Medium of Exchange: (function) We use money to buy and sell goods and services.
Store of Value: (function) Money maintains value over time allowing us to save it.
Standard of Value: (function) We can use money to measure and compare the value of goods and services.
Acceptable: (Characteristics) A form of payment accepted by all.
Divisible: (Characteristics) Able to be divided into smaller parts to make change
Durable: (Characteristics) Long-Lasting
Portable: (Characteristics) Easy to carry and convenient
Scarce: (Characteristics) Scarce enough to be valued
Uniform: (Characteristics) All bills/coins look the same
Fiat money: Paper Money today that’s not backed by gold. Only valuable because we have faith in it. (ex. U.S Dollar)
Commodity money: A good used as money b/c it is valuable to trade (ex.

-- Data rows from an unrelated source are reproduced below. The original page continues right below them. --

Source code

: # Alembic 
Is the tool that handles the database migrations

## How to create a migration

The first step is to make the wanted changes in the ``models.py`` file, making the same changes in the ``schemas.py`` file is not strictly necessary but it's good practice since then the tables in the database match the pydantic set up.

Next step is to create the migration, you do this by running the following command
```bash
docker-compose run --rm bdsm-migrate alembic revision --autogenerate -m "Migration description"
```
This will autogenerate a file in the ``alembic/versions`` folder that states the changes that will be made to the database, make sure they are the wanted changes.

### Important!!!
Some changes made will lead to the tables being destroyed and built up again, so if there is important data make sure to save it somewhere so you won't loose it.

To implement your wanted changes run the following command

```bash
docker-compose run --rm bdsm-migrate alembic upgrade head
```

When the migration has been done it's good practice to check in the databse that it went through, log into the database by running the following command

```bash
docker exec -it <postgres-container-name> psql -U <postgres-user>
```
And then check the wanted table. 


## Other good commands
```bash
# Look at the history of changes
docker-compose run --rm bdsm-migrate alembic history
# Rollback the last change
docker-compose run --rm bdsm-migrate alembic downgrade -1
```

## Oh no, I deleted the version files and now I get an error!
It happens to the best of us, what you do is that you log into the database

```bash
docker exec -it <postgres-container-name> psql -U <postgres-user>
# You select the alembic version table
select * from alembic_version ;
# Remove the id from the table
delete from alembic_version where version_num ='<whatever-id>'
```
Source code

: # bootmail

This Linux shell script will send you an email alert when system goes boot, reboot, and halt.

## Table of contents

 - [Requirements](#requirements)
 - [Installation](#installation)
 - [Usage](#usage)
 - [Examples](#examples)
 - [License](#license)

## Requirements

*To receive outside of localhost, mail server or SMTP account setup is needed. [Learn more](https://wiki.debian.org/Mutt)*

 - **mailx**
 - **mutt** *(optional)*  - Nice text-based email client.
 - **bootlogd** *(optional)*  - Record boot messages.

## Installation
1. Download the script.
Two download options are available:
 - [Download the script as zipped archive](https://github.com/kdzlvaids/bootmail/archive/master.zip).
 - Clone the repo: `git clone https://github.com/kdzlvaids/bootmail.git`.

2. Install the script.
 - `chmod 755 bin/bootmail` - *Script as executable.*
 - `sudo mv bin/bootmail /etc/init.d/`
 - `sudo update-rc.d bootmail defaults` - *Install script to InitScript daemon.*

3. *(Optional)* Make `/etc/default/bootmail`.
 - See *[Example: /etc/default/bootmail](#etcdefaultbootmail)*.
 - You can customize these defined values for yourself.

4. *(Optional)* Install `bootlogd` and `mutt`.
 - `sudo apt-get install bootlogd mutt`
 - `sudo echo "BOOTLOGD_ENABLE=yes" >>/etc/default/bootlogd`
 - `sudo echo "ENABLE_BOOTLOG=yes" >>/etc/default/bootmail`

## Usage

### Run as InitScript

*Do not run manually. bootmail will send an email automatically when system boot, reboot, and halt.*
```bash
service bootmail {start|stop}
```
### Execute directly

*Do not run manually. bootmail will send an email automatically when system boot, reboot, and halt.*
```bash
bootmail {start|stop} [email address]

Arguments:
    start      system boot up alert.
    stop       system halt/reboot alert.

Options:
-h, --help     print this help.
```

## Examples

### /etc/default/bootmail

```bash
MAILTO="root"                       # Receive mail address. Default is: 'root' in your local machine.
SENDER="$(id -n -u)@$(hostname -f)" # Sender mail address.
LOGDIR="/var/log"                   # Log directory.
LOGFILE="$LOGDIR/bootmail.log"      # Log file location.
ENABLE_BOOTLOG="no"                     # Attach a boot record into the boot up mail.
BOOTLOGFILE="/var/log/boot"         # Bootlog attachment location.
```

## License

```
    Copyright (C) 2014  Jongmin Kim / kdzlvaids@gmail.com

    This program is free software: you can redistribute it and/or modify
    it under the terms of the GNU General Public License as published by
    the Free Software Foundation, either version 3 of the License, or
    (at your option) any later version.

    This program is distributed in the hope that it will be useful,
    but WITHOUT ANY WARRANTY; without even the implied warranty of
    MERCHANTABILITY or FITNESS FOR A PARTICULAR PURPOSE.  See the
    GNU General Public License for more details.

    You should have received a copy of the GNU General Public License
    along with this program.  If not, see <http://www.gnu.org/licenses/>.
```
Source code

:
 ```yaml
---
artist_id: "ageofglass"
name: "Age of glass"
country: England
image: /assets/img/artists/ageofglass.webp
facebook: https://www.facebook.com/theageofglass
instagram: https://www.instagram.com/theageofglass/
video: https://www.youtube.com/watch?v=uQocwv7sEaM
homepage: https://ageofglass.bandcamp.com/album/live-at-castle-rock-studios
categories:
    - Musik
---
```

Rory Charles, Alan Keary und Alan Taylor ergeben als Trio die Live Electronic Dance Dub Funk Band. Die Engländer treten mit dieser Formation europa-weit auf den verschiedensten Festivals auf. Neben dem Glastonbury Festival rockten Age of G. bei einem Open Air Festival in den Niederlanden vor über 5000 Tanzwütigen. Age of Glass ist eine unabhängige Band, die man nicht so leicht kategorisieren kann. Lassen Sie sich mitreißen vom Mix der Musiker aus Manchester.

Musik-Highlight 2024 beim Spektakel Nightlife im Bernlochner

Gold, Silver, Salt)
M1 currency, traveler’s checks, and checkable deposits ($ in checking accounts)
M2 All of M1 + savings accounts, less liquid deposits
Financial Institution: An establishment that completes and facilitates monetary transactions, such as loans, mortgages, and deposits.
financial intermediary An institution or individual that serves as a middleman among diverse parties in order to facilitate financial transactions. (ex. Commercial banks)
Who are the sellers and buyers that banks bring together? Individual and institutional investors
Checking Account (checkable deposit) A type of bank account that allows you to easily deposit and withdraw money for daily transactions.
Savings Account (savings deposits) A deposit account that earns interest designed to hold money you don't plan to spend immediately.
Time Deposits (CDs) A deposit in a bank account that cannot be withdrawn before a set date or for which notice of withdrawal is required.
When was the Federal Reserve created and what does it do? 1913; To regulate the economy and the money in circulation.
When was the FDIC created? Why? and what does it do? 1933; Created in hopes to restore the public confidence in banks. Maintains stability in the financial system.
How do banks make money? On the interest you pay.
Income (part of a budget) money earned from working or investments.
Spending (part of a budget) Money you don’t save.
Savings (part of a budget) Money you don’t spend.
What is investing? Using the money you have saved to earn even more money.
Explain the power of compound interest? Calculated on the principal amount and the accumulated interest of previous periods.
Bond: A loan with a fixed rate of interest. (low risk; low return rates)
Stock: an ownership share in a business. (riskier; higher rate of return)
What are the 3 main sources of retirement income? Company Retirement Plans (401k) Personal Savings Social Security
An investment that is high risk, will most likely be high return.
An investment that is low risk, will most likely be low return.
Brokerage Account: Account used to invest in mutual funds or other investments. - Taxable - No restrictions on when or how you can withdraw
Retirement Account: Account used to invest in mutual funds or other investments - Tax advantages designed to save for retirement. - Restrictions on when and for what you can withdraw your money.
Mutual Fund: A collection of securities chosen and managed by a group of professional fund managers. Shares in a mutual fund can be bought and sold. - Offers diversification - Investors will pay a management fee (1%-2%).
Index Fund: can be bought/sold like shares of an individual stock. The fund closely tracks the stock prices of 500 large firms traded on the stock exchange. - Not actively managed; very low fees (.02%-0.1%) - Diversification
Traditional IRA you pay your taxes after you retire.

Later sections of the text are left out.